(Task requirements):
Which lines below contain "text"? Copy every one of them.

(Data for this task):
· · ·

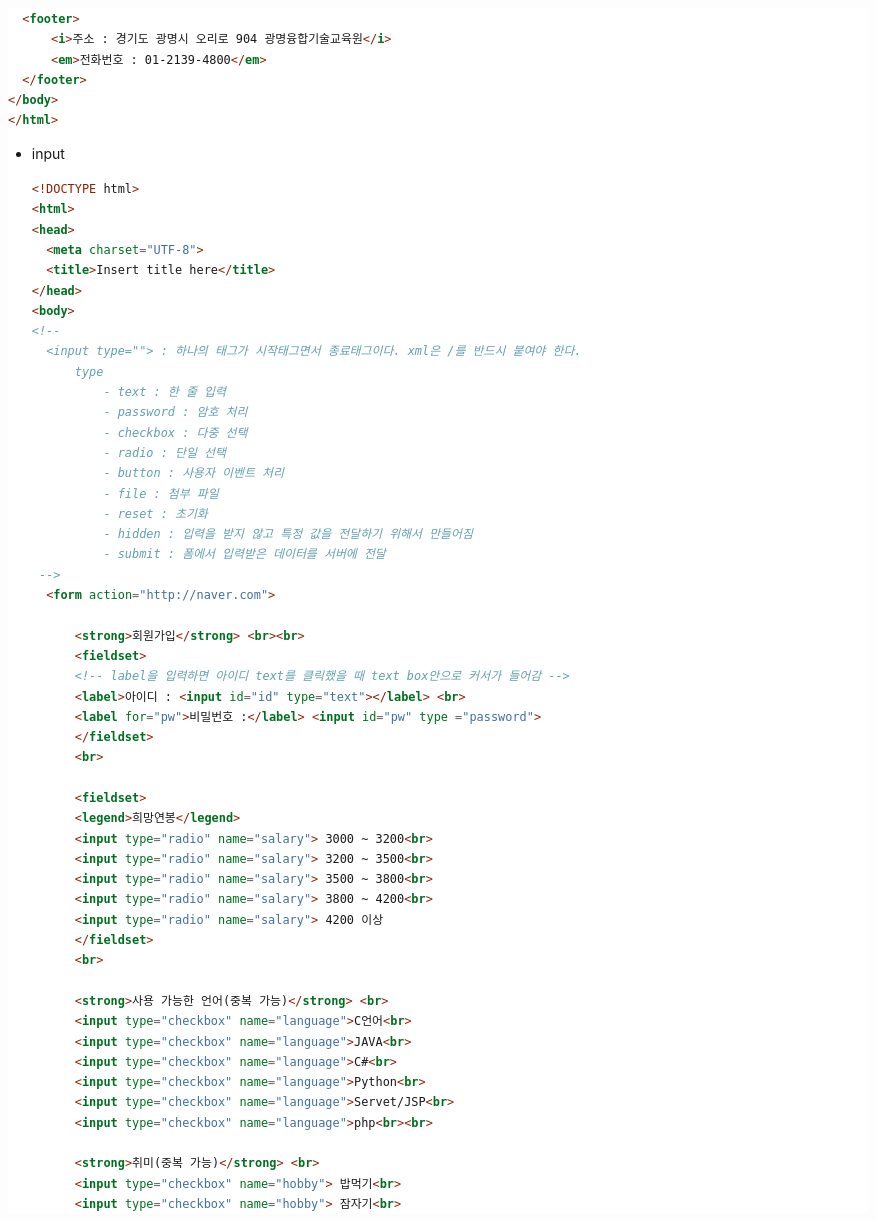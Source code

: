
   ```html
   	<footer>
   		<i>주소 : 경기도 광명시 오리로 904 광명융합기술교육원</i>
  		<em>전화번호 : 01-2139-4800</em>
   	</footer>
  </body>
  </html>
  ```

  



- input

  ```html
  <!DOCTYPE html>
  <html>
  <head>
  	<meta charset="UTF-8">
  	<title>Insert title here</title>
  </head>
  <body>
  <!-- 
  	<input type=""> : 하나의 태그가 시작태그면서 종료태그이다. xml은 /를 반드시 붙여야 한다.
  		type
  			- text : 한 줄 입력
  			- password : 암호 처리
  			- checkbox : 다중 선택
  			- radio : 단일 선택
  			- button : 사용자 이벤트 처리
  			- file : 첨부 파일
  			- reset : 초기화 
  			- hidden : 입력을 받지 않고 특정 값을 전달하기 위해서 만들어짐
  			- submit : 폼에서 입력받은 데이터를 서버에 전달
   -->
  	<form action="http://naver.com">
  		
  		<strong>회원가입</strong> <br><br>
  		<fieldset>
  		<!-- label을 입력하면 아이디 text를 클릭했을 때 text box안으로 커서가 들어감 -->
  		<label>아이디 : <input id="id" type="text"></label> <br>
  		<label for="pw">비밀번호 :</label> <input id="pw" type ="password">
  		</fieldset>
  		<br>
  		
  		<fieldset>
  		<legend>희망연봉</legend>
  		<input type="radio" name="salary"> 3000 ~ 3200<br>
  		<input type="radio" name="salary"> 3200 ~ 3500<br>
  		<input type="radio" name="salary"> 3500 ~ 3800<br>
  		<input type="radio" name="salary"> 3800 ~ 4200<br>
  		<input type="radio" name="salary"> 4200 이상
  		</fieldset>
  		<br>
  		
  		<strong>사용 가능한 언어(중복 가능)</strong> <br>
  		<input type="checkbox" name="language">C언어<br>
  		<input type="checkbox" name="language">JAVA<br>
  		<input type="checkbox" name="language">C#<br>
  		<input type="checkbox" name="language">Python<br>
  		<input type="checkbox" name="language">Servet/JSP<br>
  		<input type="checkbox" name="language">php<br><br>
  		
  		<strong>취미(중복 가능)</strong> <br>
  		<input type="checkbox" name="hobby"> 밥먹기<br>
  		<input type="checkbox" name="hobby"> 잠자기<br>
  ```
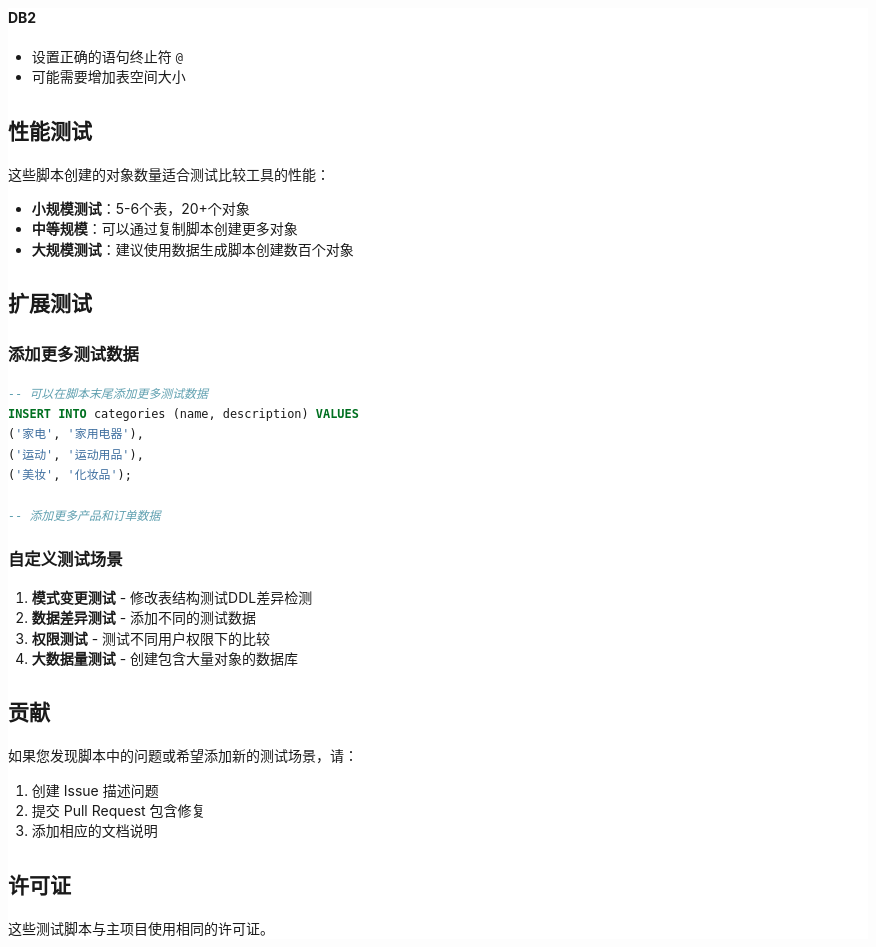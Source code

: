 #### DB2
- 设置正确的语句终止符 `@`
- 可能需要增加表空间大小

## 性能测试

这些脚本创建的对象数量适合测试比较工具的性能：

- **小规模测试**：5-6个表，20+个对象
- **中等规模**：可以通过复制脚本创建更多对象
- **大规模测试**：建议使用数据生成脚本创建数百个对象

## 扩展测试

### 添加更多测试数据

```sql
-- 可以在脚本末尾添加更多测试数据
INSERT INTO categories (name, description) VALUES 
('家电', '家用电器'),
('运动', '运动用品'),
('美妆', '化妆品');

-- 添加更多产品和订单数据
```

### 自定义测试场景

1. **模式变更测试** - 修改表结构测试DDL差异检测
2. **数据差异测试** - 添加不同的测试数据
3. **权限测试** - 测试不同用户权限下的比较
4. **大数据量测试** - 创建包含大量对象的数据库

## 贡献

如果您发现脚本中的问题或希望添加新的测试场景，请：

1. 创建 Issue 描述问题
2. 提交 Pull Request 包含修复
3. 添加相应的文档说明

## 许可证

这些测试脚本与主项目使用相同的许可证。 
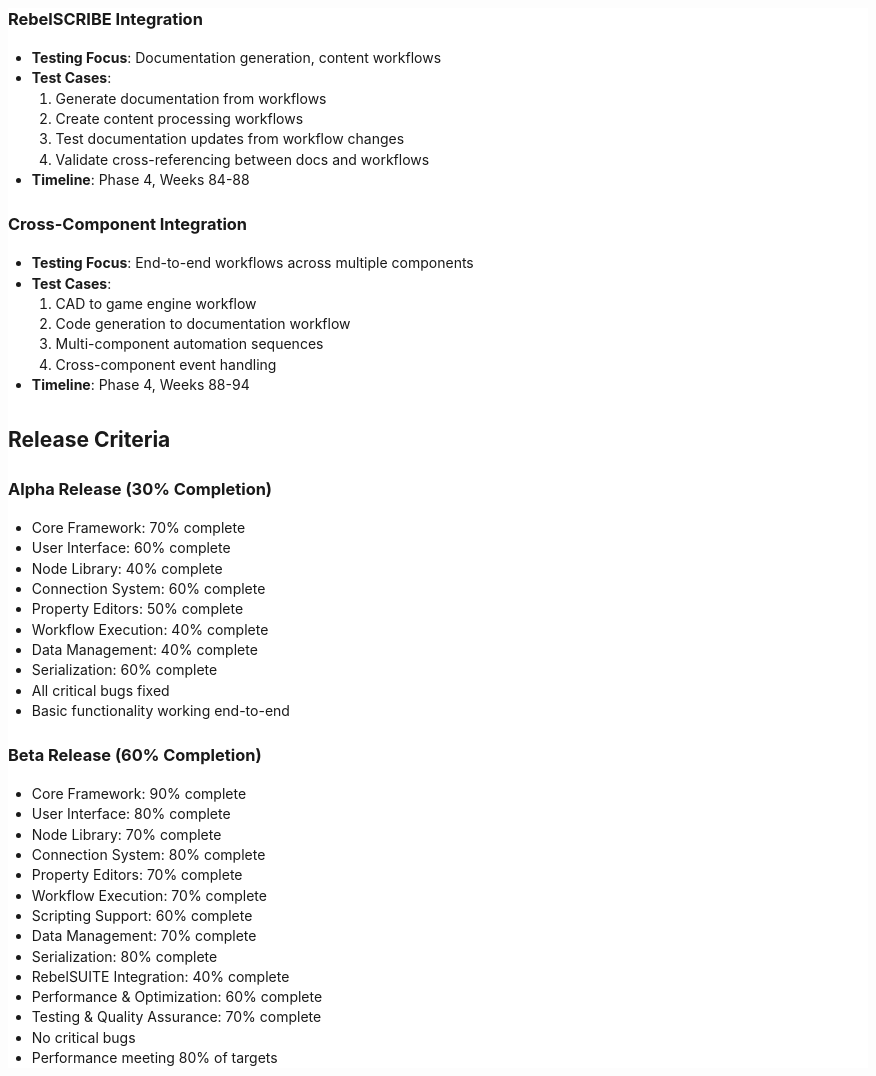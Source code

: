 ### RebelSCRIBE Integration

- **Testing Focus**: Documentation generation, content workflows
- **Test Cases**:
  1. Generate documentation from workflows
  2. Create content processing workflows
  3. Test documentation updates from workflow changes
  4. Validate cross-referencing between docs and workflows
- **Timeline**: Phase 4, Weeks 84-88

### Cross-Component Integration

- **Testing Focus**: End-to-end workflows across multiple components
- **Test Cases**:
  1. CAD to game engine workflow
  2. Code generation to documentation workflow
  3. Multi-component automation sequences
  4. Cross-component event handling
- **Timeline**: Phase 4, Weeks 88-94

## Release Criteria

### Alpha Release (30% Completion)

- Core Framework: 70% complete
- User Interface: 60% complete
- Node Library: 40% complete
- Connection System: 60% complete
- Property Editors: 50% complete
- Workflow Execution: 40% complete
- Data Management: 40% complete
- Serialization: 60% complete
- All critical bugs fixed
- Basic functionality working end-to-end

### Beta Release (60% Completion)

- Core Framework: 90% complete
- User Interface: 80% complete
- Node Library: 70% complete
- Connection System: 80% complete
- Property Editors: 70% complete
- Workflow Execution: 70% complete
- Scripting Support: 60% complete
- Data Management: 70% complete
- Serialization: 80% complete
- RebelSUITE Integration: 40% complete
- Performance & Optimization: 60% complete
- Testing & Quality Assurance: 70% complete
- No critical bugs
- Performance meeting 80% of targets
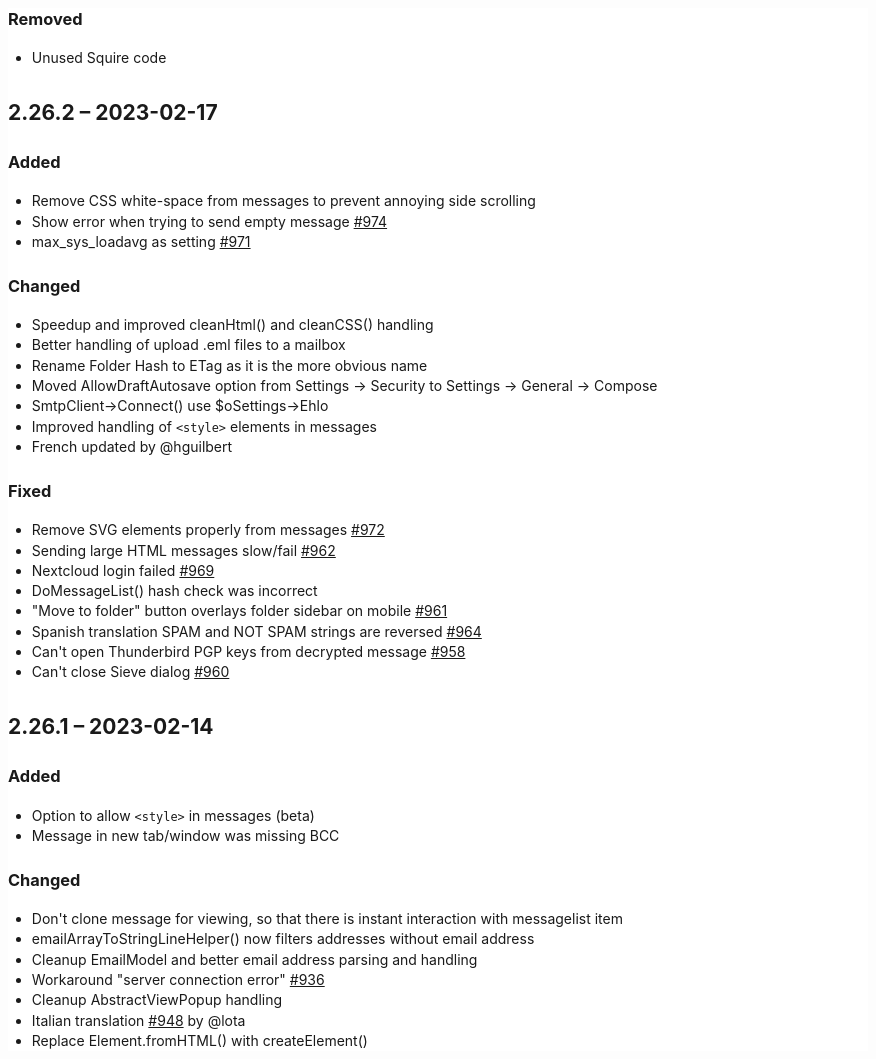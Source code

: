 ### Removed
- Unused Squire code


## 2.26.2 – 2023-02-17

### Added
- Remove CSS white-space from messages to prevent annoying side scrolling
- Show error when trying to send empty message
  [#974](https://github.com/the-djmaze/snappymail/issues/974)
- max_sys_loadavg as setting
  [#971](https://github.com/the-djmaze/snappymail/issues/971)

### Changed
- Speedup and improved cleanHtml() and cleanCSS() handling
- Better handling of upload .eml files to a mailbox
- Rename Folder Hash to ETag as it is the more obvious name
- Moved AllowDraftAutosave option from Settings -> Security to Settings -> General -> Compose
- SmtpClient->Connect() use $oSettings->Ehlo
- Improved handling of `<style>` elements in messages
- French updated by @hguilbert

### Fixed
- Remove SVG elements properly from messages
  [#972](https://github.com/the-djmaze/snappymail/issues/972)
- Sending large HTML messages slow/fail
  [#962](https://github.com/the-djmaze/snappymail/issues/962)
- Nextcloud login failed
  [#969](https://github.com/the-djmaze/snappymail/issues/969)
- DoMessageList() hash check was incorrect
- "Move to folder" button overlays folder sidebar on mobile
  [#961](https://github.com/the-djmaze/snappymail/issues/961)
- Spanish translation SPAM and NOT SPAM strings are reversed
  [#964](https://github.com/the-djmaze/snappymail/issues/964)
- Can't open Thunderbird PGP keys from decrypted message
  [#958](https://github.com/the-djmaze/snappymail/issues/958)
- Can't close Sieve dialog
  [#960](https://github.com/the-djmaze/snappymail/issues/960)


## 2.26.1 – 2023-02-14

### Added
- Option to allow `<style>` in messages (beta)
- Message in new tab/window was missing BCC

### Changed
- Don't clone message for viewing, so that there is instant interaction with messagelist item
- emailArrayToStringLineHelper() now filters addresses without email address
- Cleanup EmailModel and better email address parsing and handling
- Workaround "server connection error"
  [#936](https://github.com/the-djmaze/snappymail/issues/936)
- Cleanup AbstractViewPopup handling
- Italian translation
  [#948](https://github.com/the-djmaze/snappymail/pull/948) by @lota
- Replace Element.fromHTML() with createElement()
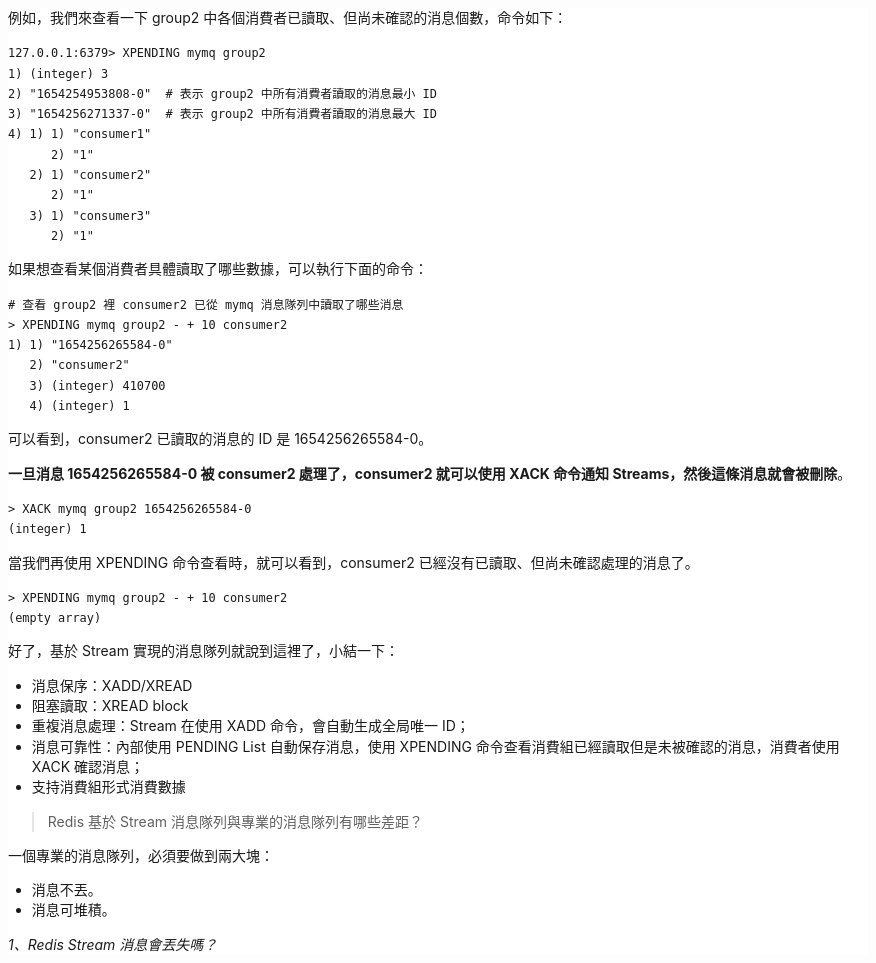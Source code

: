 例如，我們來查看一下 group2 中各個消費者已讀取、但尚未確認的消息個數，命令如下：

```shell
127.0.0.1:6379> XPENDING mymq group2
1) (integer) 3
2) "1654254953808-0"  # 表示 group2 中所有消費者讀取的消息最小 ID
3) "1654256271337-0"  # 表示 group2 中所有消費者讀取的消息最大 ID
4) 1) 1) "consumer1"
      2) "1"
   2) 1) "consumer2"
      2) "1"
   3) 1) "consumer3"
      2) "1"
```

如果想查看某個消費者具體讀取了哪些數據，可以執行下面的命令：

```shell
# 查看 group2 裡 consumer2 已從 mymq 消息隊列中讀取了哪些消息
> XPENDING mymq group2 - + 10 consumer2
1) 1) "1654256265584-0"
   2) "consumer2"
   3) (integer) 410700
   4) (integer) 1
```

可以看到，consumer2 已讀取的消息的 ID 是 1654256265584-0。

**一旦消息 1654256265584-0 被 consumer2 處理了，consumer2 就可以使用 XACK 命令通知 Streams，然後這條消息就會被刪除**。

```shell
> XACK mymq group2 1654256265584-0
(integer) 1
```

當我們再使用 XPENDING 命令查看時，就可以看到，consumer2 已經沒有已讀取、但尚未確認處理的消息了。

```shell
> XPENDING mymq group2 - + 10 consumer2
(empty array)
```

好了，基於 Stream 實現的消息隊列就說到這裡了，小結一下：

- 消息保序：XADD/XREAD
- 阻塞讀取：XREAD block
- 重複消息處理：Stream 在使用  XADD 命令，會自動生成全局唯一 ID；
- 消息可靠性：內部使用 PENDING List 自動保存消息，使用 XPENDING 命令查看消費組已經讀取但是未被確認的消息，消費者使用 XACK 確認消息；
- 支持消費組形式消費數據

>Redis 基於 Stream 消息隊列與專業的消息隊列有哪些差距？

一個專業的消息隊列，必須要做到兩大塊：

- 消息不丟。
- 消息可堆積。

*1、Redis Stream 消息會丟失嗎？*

· · ·

(Task response):
  			- text : 한 줄 입력
  		<!-- label을 입력하면 아이디 text를 클릭했을 때 text box안으로 커서가 들어감 -->
  		<label>아이디 : <input id="id" type="text"></label> <br>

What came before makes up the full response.